The Nagas

Hill Peoples of Northeast India

Project Introduction The Naga Database

published - 'Notes on the Wild Tribes Inhabiting the So-Called Naga Hills, on our North-East Frontier of India', by Col. R.G. Woodthorpe, 1881

caption: Col. H. Godwin-Austen's comments on the variety of languages; the prevalence of goitres; symbolic patterns on cloths and shields; treatment of the dead
medium: notes
person: Godwin-Austen/ Col. H.
production:
person: Woodthorpe/ R.G.
date: 1881
refnum: given at a meeting of the Anthropological Institute, 1881
text: Colonel H. Godwin-Austen said that it was very remarkable to note in the Naga Hills the very short distances that have to be traversed, where the language is so changed that these village communities can scarcely understand each other. No doubt the constant state of hostility with their neighbours in which they live heads to this state of things, and the speaker could testify to all that the author had said as to the difficulties caused intentionally by the interpreters whom we have to employ, and who often are the cause of hostile attitude by the exaggerated reports they spread.

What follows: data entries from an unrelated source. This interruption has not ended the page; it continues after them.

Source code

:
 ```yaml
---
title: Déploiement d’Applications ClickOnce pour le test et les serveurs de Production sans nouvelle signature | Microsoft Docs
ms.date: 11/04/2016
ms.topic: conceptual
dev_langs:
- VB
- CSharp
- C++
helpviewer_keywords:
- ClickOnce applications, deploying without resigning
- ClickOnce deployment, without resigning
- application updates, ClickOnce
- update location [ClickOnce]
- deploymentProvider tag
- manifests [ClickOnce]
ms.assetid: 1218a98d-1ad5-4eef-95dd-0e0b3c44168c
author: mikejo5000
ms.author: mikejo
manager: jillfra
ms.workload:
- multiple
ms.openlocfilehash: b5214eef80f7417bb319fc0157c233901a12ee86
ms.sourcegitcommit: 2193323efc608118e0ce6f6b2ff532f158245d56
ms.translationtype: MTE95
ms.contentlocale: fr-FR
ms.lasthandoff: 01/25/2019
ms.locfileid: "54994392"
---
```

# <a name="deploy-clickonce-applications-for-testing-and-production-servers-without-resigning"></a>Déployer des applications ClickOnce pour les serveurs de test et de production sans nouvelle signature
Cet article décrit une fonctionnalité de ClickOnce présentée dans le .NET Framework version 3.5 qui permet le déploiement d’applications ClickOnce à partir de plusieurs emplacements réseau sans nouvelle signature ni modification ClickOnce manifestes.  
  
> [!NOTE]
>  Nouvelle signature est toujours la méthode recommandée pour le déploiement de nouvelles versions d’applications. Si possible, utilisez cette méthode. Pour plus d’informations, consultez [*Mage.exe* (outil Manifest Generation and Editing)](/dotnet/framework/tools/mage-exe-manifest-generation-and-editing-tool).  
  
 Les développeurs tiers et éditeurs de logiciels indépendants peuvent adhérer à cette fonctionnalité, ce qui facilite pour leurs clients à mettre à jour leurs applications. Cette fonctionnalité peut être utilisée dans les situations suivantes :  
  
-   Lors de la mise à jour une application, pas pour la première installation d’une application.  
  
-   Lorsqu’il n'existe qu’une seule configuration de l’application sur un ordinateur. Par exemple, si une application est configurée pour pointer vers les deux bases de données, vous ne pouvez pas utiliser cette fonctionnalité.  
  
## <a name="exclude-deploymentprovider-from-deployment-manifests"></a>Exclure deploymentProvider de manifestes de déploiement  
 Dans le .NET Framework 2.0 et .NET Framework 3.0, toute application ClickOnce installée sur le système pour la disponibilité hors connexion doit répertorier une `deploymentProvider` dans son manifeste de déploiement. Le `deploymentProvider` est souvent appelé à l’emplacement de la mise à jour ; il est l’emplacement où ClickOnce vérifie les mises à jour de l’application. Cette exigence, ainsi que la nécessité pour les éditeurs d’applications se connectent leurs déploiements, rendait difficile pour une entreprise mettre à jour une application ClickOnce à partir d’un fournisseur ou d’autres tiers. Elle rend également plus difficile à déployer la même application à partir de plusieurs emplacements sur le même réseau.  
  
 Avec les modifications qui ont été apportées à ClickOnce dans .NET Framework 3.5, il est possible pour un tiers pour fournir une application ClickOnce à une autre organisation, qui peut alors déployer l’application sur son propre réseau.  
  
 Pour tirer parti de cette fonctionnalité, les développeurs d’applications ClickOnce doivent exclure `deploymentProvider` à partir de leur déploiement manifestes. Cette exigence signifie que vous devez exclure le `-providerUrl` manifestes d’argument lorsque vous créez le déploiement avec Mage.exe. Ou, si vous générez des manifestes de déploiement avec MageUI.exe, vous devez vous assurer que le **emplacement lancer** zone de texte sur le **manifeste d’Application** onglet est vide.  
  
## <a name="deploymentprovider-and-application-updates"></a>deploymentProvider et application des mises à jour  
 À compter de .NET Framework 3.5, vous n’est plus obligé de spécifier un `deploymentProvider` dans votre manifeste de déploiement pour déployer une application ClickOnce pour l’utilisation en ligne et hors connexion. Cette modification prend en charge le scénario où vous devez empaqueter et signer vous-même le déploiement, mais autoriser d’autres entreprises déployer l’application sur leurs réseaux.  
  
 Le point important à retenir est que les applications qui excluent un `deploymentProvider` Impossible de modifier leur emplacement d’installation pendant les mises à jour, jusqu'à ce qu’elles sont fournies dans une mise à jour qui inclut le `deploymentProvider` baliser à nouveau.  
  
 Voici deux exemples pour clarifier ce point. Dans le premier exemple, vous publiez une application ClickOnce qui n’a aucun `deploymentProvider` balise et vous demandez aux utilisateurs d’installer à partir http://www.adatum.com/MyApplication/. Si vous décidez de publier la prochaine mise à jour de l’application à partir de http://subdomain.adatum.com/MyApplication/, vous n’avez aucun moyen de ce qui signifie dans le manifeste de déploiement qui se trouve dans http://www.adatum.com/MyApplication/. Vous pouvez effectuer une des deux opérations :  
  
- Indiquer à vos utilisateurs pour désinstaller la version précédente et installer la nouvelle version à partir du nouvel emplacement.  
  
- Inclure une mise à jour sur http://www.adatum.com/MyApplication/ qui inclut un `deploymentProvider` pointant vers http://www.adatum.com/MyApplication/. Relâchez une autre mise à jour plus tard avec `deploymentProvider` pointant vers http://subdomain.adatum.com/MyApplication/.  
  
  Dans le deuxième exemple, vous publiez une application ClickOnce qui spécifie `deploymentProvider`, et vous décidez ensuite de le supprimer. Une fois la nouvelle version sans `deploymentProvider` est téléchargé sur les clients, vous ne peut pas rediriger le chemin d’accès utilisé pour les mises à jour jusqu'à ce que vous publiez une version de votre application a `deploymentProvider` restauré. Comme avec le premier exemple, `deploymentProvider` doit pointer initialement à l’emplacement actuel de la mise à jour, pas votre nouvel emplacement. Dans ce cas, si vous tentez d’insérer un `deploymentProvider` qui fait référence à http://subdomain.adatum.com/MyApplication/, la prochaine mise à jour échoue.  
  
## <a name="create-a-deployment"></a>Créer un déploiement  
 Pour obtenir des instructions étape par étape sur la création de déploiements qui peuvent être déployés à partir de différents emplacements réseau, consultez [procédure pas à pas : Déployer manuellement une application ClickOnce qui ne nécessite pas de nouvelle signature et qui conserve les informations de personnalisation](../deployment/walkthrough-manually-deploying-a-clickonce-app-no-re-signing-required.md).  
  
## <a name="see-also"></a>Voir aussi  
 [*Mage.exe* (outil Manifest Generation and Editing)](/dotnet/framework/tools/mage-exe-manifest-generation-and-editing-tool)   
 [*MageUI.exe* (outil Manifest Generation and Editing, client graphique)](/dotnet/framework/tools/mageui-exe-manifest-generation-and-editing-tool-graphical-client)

He remarked that goitre is a disease equally local in the north-west Himalayas as in the Naga Hills, where it is often found in one valley affecting the greater number of the population, while it is quite absent in another valley close by. The patterns of the cloths being distinctive of the different clans, the speaker mentioned that it is still more interesting to state that the devices on their shields are also well known, and by which they distinguish friend from foe at long distances, and are veritable coats of arms. The placing of broken gourds on tombs is no doubt symbolical of death, and they are always placed with the mouth downwards. In the West Khasi Hills, on the tombs of women and girls, the cotton spindle she has wound are hung on the sides broken in half. The Lalus, a small clan in the North Jaintia Hills, place their dead in open coffins, raised several feet above the ground, which are left in this position after the dead body is taken out and burnt close by. The similarity of the pendant piece of wood hung from the waist, as shown in the drawing of the girl of the village of Chopnu to what the speaker had seen on a Buddhist sculpture in the valley of Kashmir is remarkable. He obtained one at the village of Bijbihara on the Jhelum, which (82) had just been dug out, and which he afterwards gave to the Museum of the Asiatic Society of Bengal in Calcutta.